**Your task**
For the records below, give the number of lines in which "archivos" appears, and add nothing else.

☆ ☆ ☆

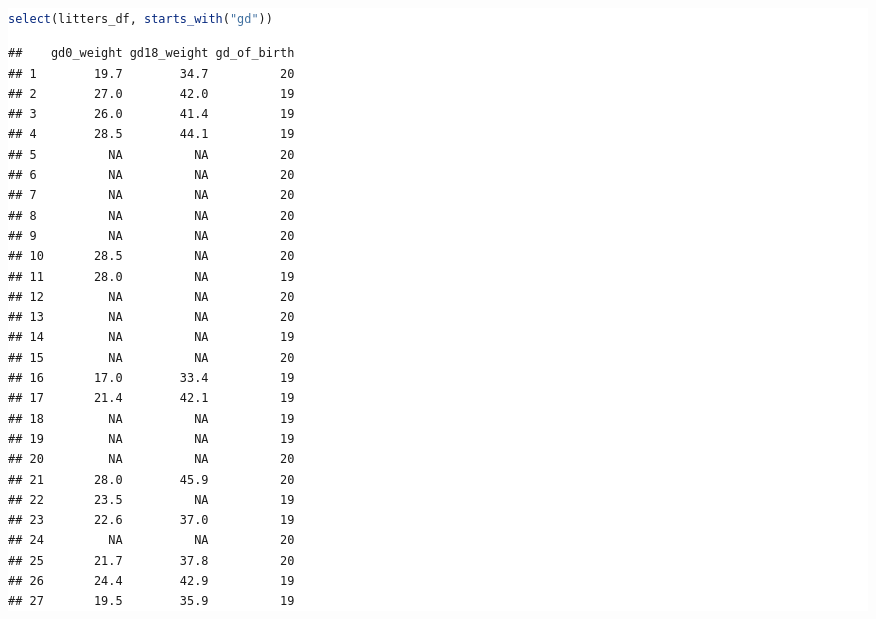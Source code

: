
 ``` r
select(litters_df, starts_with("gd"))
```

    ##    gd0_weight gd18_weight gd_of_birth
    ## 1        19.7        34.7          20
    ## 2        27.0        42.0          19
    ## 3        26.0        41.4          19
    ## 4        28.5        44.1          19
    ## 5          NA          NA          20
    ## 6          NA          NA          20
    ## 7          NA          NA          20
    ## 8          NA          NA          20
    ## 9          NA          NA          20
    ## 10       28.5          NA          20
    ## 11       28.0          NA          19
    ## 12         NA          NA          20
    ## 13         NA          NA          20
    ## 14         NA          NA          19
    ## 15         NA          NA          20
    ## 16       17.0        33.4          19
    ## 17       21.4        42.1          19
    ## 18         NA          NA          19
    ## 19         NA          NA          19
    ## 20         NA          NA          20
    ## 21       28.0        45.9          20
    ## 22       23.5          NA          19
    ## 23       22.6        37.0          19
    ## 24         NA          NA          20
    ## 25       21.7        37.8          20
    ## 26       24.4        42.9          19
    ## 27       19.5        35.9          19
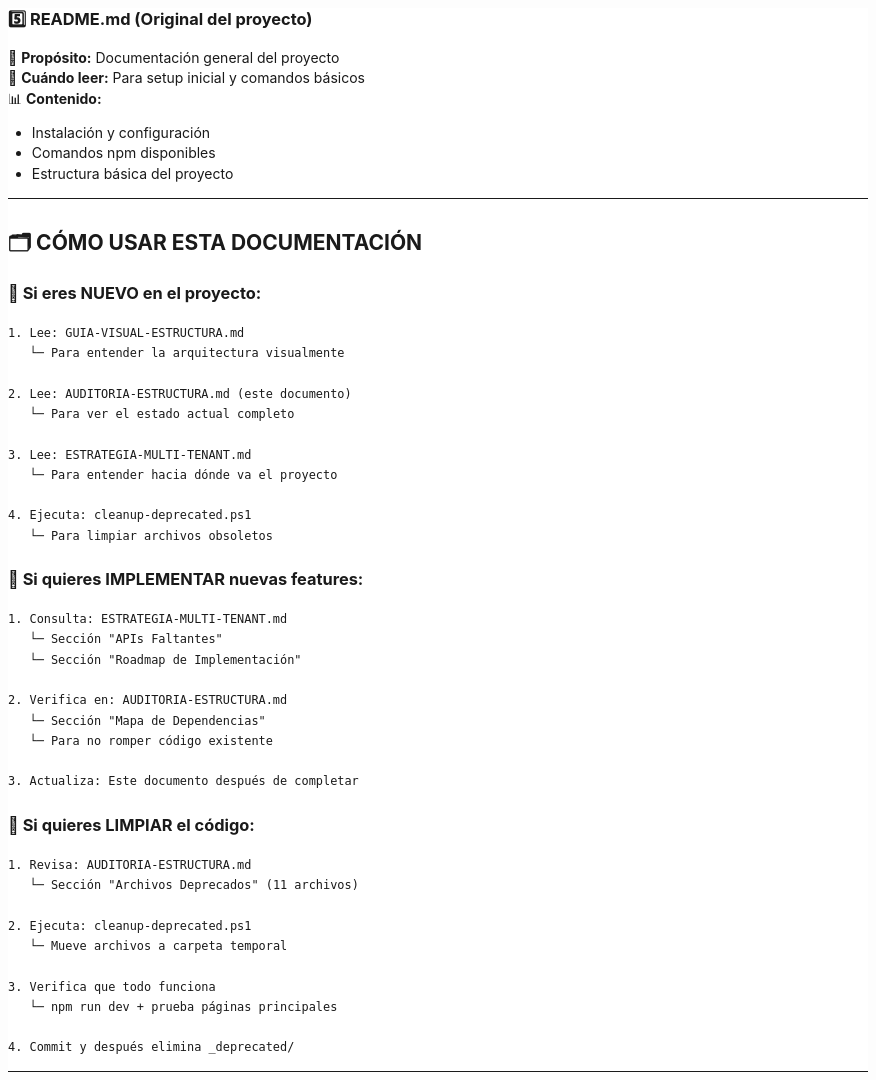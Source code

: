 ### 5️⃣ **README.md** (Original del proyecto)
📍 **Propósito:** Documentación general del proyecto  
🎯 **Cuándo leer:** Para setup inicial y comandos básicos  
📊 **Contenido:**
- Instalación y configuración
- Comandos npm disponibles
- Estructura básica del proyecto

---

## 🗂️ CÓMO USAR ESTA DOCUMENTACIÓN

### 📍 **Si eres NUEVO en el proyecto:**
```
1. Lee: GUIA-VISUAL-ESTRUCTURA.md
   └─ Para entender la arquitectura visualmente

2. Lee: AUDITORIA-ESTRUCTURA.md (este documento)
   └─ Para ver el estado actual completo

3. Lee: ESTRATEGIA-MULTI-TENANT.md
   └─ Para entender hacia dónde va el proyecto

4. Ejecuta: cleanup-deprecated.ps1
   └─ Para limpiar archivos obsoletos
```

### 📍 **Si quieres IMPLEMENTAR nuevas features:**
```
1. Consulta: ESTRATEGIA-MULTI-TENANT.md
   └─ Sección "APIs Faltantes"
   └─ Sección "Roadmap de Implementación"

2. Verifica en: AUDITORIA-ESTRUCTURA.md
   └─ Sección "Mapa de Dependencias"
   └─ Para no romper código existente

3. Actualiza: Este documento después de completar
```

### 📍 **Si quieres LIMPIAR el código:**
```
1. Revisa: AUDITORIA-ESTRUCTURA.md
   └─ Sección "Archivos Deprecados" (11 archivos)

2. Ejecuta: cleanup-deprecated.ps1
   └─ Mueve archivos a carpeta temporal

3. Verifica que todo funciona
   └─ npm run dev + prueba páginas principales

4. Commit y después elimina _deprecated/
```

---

☆ ☆ ☆

**Solution for this task**
3